In [1]:
import json
import os
import re
import numpy as np
import math
from collections import defaultdict, Counter

# Data Loading and Configuration

In [2]:
# Define paths
DATA_DIR = "IR-03-1-HW1-Data"
TRAIN_PATH = os.path.join(DATA_DIR, "train")
VAL_PATH = os.path.join(DATA_DIR, "val")
TEST_PATH = os.path.join(DATA_DIR, "test")

def load_json_data(path, file_type):
    """
    Loads data based on file type (passages, questions, judg).
    """
    file_map = {
        "passages": "passages.json",
        "questions": "questions.json",
        "judg": "Judg.json"
    }
    
    full_path = os.path.join(path, file_map[file_type])
    
    if not os.path.exists(full_path):
        print(f"File not found: {full_path}")
        return {}

    with open(full_path, 'r', encoding='utf-8') as f:
        data = json.load(f)

    # Parse based on expected structure
    if file_type == "passages":
        # Returns dict: {doc_id: text}
        return {str(item['doc_id']): item['passage_text'] for item in data}
    
    elif file_type == "questions":
        # Returns dict: {query_id: text}
        return {str(item['query_id']): item['query_text'] for item in data}
    
    elif file_type == "judg":
        # Returns dict: {query_id: [doc_id1, doc_id2, ...]}
        clean_judg = {}
        for qid, docs in data.items():
            # Handle string format "doc1, doc2" seen in snippets
            if isinstance(docs, str):
                clean_judg[str(qid)] = [d.strip() for d in docs.split(',')]
            elif isinstance(docs, list):
                clean_judg[str(qid)] = [str(d) for d in docs]
        return clean_judg

print("Loading Data:")
# Load Train (Only passages available per PDF)
train_passages = load_json_data(TRAIN_PATH, "passages")

# Load Validation
val_passages = load_json_data(VAL_PATH, "passages")
val_questions = load_json_data(VAL_PATH, "questions")
val_judg = load_json_data(VAL_PATH, "judg")

# Load Test
test_passages = load_json_data(TEST_PATH, "passages")
test_questions = load_json_data(TEST_PATH, "questions")
test_judg = load_json_data(TEST_PATH, "judg")

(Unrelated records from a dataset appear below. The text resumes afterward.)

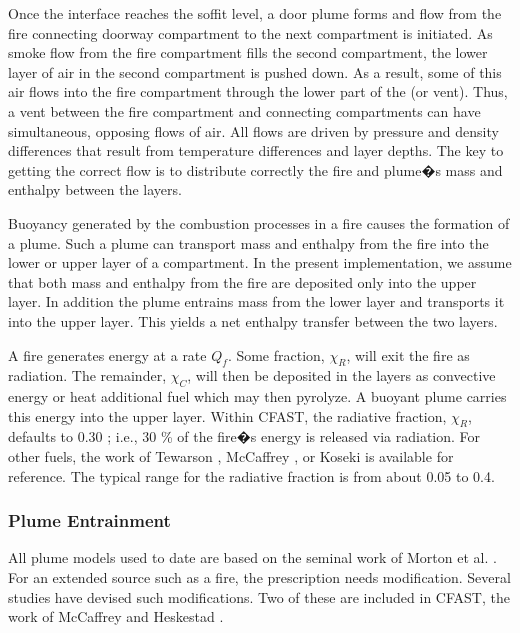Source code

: Once the interface reaches the soffit level, a door plume forms and flow from the fire connecting doorway compartment to the next compartment is initiated.  As smoke flow from the fire compartment fills the second compartment, the lower layer of air in the second compartment is pushed down. As a result, some of this air flows into the fire compartment through the lower part of the (or vent).  Thus, a vent between the fire compartment and connecting compartments can have simultaneous, opposing flows of air.  All flows are driven by pressure and density differences that result from temperature differences and layer depths. The key to getting the correct flow is to distribute correctly the fire and plume�s mass and enthalpy between the layers.

Buoyancy generated by the combustion processes in a fire causes the formation of a plume.
Such a plume can transport mass and enthalpy from the fire into the lower or upper layer of a
compartment.  In the present implementation, we assume that both mass and enthalpy from the
fire are deposited only into the upper layer.  In addition the plume entrains mass from the lower
layer and transports it into the upper layer.  This yields a net enthalpy transfer between the two
layers.

A fire generates energy at a rate $Q_f$.  Some fraction, $\chi_R$, will exit the fire as radiation.  The remainder, $\chi_C$, will then be deposited in the layers as convective energy or heat additional fuel which may then pyrolyze. A buoyant plume carries this energy into the upper layer. Within CFAST, the radiative fraction, $\chi_R$, defaults to 0.30 \cite{Drysdale:1985}; i.e., 30 \% of the fire�s energy is released via radiation.  For other fuels, the work of Tewarson \cite{Tewarson:1978}, McCaffrey \cite{McCaffrey:1982}, or Koseki \cite{Koseki:1989} is available for reference.  The typical range for the radiative fraction is from about 0.05 to 0.4.

\subsubsection{Plume Entrainment}

All plume models used to date are based on the seminal work of Morton et al. \cite{Morton:1956}. For an extended source such as a fire, the prescription needs modification. Several studies have devised such modifications. Two of these are included in CFAST, the work of McCaffrey \cite{McCaffrey:1983} and Heskestad \cite{Heskestad:1984}.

print(f"Train Docs: {len(train_passages)}")
print(f"Val Docs: {len(val_passages)}, Val Queries: {len(val_questions)}")
print(f"Test Docs: {len(test_passages)}, Test Queries: {len(test_questions)}")

Loading Data:
Train Docs: 750
Val Docs: 1245, Val Queries: 20
Test Docs: 1245, Test Queries: 30


# Preprocessing and Vocabulary (At least top 500)

In [3]:
# Simple stopword list for English:
STOPWORDS = set([
    'the', 'is', 'at', 'which', 'on', 'and', 'a', 'an', 'in', 'to', 'of', 'for', 'it', 'that', 'with', 
    'as', 'are', 'by', 'this', 'be', 'or', 'from', 'but', 'not', 'can', 'have', 'has', 'was', 'were',
    'what', 'how', 'does', 'do', 'why', 'where', 'when', 'who'
])

def preprocess(text):
    """
    Lowercases, removes punctuation, tokenizes, and removes stopwords.
    """
    if not isinstance(text, str): return []
    text = text.lower()
    # Remove punctuation
    text = re.sub(r'[^a-z0-9\s]', ' ', text)
    tokens = text.split()
    return [t for t in tokens if t not in STOPWORDS]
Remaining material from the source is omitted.